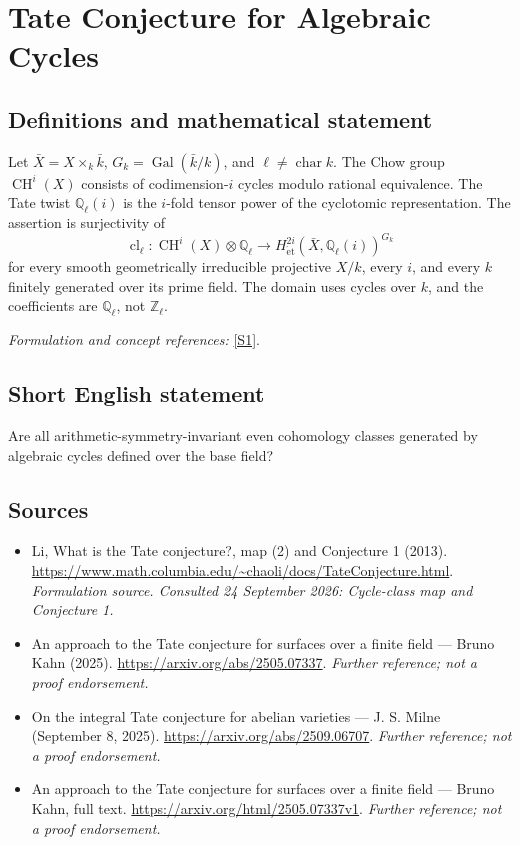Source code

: \documentclass[11pt]{article}
\begin{document}
\section*{\texorpdfstring{Tate Conjecture for Algebraic Cycles}{Tate Conjecture for Algebraic Cycles}}\label{30006680}
\subsection{Definitions and mathematical statement}
Let $\bar X=X\times_k\bar k$, $G_k=\operatorname{Gal}(\bar k/k)$, and $\ell\ne\operatorname{char}k$. The Chow group $\operatorname{CH}^i(X)$ consists of codimension-$i$ cycles modulo rational equivalence. The Tate twist ${\mathbb{Q}}_\ell(i)$ is the $i$-fold tensor power of the cyclotomic representation. The assertion is surjectivity of
\[
 \operatorname{cl}_\ell:\operatorname{CH}^i(X)\otimes{\mathbb{Q}}_\ell
 \longrightarrow H^{2i}_{\mathrm{\acute et}}(\bar X,{\mathbb{Q}}_\ell(i))^{G_k}
\]
for every smooth geometrically irreducible projective $X/k$, every $i$, and every $k$ finitely generated over its prime field. The domain uses cycles over $k$, and the coefficients are ${\mathbb{Q}}_\ell$, not ${\mathbb{Z}}_\ell$.
\par\smallskip\textit{Formulation and concept references:} \href{https://www.math.columbia.edu/~chaoli/docs/TateConjecture.html}{[S1]}.

\subsection{Short English statement}
Are all arithmetic-symmetry-invariant even cohomology classes generated by algebraic cycles defined over the base field?
\subsection{Sources}
\begin{itemize}
\item[S1]Li, What is the Tate conjecture?, map (2) and Conjecture 1 (2013).
\url{https://www.math.columbia.edu/~chaoli/docs/TateConjecture.html}.
\textit{Formulation source. Consulted 24 September 2026: Cycle-class map and Conjecture 1.}
\item[S2]An approach to the Tate conjecture for surfaces over a finite field — Bruno Kahn (2025).
\url{https://arxiv.org/abs/2505.07337}.
\textit{Further reference; not a proof endorsement.}
\item[S3]On the integral Tate conjecture for abelian varieties — J. S. Milne (September 8, 2025).
\url{https://arxiv.org/abs/2509.06707}.
\textit{Further reference; not a proof endorsement.}
\item[S4]An approach to the Tate conjecture for surfaces over a finite field — Bruno Kahn, full text.
\url{https://arxiv.org/html/2505.07337v1}.
\textit{Further reference; not a proof endorsement.}
\end{itemize}
\end{document}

> Exercise:
For this exercise, retype the data above exactly and skip every image.

> Task solution:
Source code

: \documentclass[11pt]{article}
\begin{document}
\section*{\texorpdfstring{Tate Conjecture for Algebraic Cycles}{Tate Conjecture for Algebraic Cycles}}\label{30006680}
\subsection{Definitions and mathematical statement}
Let $\bar X=X\times_k\bar k$, $G_k=\operatorname{Gal}(\bar k/k)$, and $\ell\ne\operatorname{char}k$. The Chow group $\operatorname{CH}^i(X)$ consists of codimension-$i$ cycles modulo rational equivalence. The Tate twist ${\mathbb{Q}}_\ell(i)$ is the $i$-fold tensor power of the cyclotomic representation. The assertion is surjectivity of
\[
 \operatorname{cl}_\ell:\operatorname{CH}^i(X)\otimes{\mathbb{Q}}_\ell
 \longrightarrow H^{2i}_{\mathrm{\acute et}}(\bar X,{\mathbb{Q}}_\ell(i))^{G_k}
\]
for every smooth geometrically irreducible projective $X/k$, every $i$, and every $k$ finitely generated over its prime field. The domain uses cycles over $k$, and the coefficients are ${\mathbb{Q}}_\ell$, not ${\mathbb{Z}}_\ell$.
\par\smallskip\textit{Formulation and concept references:} \href{https://www.math.columbia.edu/~chaoli/docs/TateConjecture.html}{[S1]}.

\subsection{Short English statement}
Are all arithmetic-symmetry-invariant even cohomology classes generated by algebraic cycles defined over the base field?
\subsection{Sources}
\begin{itemize}
\item[S1]Li, What is the Tate conjecture?, map (2) and Conjecture 1 (2013).
\url{https://www.math.columbia.edu/~chaoli/docs/TateConjecture.html}.
\textit{Formulation source. Consulted 24 September 2026: Cycle-class map and Conjecture 1.}
\item[S2]An approach to the Tate conjecture for surfaces over a finite field — Bruno Kahn (2025).
\url{https://arxiv.org/abs/2505.07337}.
\textit{Further reference; not a proof endorsement.}
\item[S3]On the integral Tate conjecture for abelian varieties — J. S. Milne (September 8, 2025).
\url{https://arxiv.org/abs/2509.06707}.
\textit{Further reference; not a proof endorsement.}
\item[S4]An approach to the Tate conjecture for surfaces over a finite field — Bruno Kahn, full text.
\url{https://arxiv.org/html/2505.07337v1}.
\textit{Further reference; not a proof endorsement.}
\end{itemize}
\end{document}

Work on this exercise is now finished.